In the ongoing fight over the nomination of Thomas Farr to the federal bench, Sen. Dick Durbin, D-Ill., went out of his way to say — on the Senate floor — that Farr’s nomination means that the entire Republican Party is racist.

Following a long, rambling speech discussing the history of Jim Crow voting laws and speciously tying those to today’s voter ID legislation, which Farr defended in court, Durbin asked: “Why would this Senate stand and give Mr. Thomas Farr a lifetime appointment to the federal bench in North Carolina? What does that say about the majority in the Senate, that we would give this man, with his personal history and vote suppression, this opportunity?”

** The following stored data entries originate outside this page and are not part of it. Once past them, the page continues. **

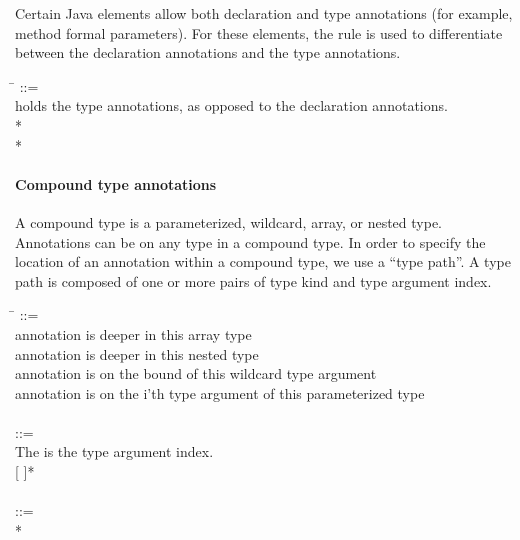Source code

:\documentclass{article}
\begin{document}
\noindent
Certain Java elements allow both declaration and type annotations (for example,
method formal parameters). For these elements, the 
rule is used to differentiate between the declaration annotations and the type
annotations.

\begin{tabbing}
\qquad \= \kill
{} ::= \\
\qquad    \bnfcmt holds the type annotations, as opposed to the declaration annotations. \\
\qquad        {} * \lineend \\
\qquad        {}*
\end{tabbing}


\paragraph{Compound type annotations}

A compound type is a parameterized, wildcard, array, or nested type. Annotations
can be on any type in a compound type. In order to specify the location of an
annotation within a compound type, we use a ``type path''. A
type path is composed of one or more pairs of type kind and type argument index.

\begin{tabbing}
\qquad \= \kill
{} ::= \\
\qquad    {} \bnfcmt annotation is deeper in this array type \\
\qquad    \bnfor{}  \bnfcmt annotation is deeper in this nested type \\
\qquad    \bnfor{}  \bnfcmt annotation is on the bound of this wildcard type argument \\
\qquad    \bnfor{}  \bnfcmt annotation is on the i'th type argument of this parameterized type \\
\\
 ::= \\
\qquad    \bnfcmt The  is the type argument index. \\
\qquad    {} \bnflit{,}  [ \bnflit{,}  \bnflit{,}  ]* \\
\\
 ::= \\
\qquad    {}  \bnflit{:} * \lineend
\end{tabbing}
\end{document}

“The reality is this, and it’s a grim reality,” he went on. “I believe the Republican Party has decided that demographics are not on their side, that the emerging minorities in the United States of America are not likely to vote their way. And so they have embarked on a national program to limit the rights of people to vote, a national program which I find disgusting.”

“Back in the 19th century and the early part of the 20th century, it was the Democratic Party which I belong to, which unfortunately was the home for many of this, these bigots and many efforts of voter suppression,” he concluded. “Today, sadly, it is the Republican Party, the party of Abraham Lincoln, which is trying to suppress the vote of African-Americans with many overt and covert efforts.”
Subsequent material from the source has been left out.